А ничего так милашка. Если этот мешок с нее снять да нарядить в цивильные шмотки… Хотя, фиг ее знает, что там под этим парашютообразным сарафаном скрывается. Не, грудь-то есть, оно и так видно. А вот что там дальше? Вдруг у нее тонкие кривые волосатые ноги… Да ну нафиг! Не может быть!
— Попить чего-нибудь есть? — спрашиваю, прогоняя идиотские мысли.
Ксения — я вспомнил, как называл ее Алексашка — поднялась и, обойдя печь, скрылась за дверью под лестницей. Через минуту вернулась, неся в руках запотевший кувшин. Приняв сосуд из ее рук, осторожно принюхиваюсь к содержимому — не хотелось бы снова наклюкаться, хотя, соблазн имеется. В кувшине квас. С наслаждением припадаю к живительному напитку. Жуть как люблю хлебный квасок. Вот мучной, густой как кисель, который любят делать в наших деревнях, не люблю. А вот такой, в меру термоядерный, просто обожаю. Странно, кстати, пить квас посреди зимы.
Утолив жажду, ощутил позывы мочевого пузыря. Удобства тут, надо полагать, во дворе. Да и где им еще быть, если даже электричества нет. А где моя дубленка? Ага, вон он сундук, на котором так и лежит ворох разной одежды. Огибая лежащие на полу трупы — бред какой-то — прохожу в угол, где вчера разделся. Нахожу дубленку. Шапка, как обычно, всунута в рукав.

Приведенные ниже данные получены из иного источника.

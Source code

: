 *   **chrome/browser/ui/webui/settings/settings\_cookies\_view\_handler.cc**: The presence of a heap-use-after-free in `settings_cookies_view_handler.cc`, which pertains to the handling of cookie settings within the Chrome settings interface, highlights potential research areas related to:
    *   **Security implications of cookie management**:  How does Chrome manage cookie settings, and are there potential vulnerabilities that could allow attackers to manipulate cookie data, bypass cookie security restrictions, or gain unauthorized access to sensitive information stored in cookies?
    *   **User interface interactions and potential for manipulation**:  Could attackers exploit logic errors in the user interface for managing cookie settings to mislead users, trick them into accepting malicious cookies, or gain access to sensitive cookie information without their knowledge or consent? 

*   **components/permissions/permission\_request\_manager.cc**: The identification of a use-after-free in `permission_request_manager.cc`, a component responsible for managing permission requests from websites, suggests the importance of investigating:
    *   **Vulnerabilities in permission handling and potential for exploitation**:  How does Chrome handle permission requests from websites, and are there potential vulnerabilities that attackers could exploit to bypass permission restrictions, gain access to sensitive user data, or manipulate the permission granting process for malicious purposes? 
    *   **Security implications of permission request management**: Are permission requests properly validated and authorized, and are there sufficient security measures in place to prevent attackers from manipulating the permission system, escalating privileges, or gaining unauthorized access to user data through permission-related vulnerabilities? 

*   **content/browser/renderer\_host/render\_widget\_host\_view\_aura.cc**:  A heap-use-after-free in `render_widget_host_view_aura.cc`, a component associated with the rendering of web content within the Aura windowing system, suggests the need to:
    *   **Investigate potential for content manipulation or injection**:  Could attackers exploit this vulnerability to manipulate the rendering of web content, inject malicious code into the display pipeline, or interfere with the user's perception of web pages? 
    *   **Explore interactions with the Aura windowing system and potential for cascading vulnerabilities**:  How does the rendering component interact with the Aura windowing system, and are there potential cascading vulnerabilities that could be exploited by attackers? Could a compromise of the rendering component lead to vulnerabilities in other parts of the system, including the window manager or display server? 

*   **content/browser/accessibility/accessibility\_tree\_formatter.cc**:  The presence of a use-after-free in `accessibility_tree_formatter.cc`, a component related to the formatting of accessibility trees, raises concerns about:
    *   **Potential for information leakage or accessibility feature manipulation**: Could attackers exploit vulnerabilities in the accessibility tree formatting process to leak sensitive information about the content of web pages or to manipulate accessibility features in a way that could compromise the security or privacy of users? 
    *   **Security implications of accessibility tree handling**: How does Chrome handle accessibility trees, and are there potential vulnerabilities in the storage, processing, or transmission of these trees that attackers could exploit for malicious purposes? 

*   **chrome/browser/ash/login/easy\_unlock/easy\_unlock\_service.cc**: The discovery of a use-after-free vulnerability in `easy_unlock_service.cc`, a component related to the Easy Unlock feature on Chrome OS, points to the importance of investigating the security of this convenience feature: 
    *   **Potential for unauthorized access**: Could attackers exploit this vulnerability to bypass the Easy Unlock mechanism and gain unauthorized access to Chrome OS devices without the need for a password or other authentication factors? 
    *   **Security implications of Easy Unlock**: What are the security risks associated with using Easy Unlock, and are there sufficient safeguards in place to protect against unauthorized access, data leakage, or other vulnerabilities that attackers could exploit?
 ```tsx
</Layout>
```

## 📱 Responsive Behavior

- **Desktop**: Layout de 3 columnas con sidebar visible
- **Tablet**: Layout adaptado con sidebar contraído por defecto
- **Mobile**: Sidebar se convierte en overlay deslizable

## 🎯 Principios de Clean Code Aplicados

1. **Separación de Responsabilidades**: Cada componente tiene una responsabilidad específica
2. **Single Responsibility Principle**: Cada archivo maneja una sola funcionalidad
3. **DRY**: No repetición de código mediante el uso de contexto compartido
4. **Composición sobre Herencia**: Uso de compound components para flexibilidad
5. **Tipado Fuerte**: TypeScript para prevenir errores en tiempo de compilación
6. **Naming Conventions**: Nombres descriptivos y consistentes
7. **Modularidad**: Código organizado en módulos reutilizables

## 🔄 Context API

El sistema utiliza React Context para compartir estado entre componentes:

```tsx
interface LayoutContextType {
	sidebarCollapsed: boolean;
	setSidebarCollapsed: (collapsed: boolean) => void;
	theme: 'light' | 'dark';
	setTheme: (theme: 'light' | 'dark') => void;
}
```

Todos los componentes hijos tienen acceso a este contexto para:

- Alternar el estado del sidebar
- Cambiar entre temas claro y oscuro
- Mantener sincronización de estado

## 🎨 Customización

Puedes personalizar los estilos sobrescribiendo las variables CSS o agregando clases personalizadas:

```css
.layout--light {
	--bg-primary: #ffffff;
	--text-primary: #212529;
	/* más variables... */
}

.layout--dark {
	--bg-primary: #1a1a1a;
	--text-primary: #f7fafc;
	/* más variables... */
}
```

На лестнице раздается топот многочисленных ног. Первым спускается Алексашка. За ним солдаты волокут ночных засланцев. Киллер с отбитой головой уже вполне очухался и уверенно держится на ногах. А вот первого нападавшего тащат чуть ли не волоком. Не знаю, как чувствуют себя его отбитые ребра, а вот связанные за спиной руки, при выбитом локтевом суставе, кайф еще тот. Потому-то он хрипит, стонет и постоянно норовит упасть. Я бы на его месте давно потерял сознание, чем так мучиться. В конце-концов рука солдата, держащего его за шкирку, соскальзывает, и абрек кубарем летит по порожкам, чуть было не сбив с ног Алексашку. Благо, тот уже успел сойти с лестницы.
От души пнув орущего и корчащегося на полу пленника, Меньшиков, заметив меня, спрашивает:
— Ты куда это направился, Дмитрий? Нешто забыл, что с тобой Петр Лександрыч говорить хочет?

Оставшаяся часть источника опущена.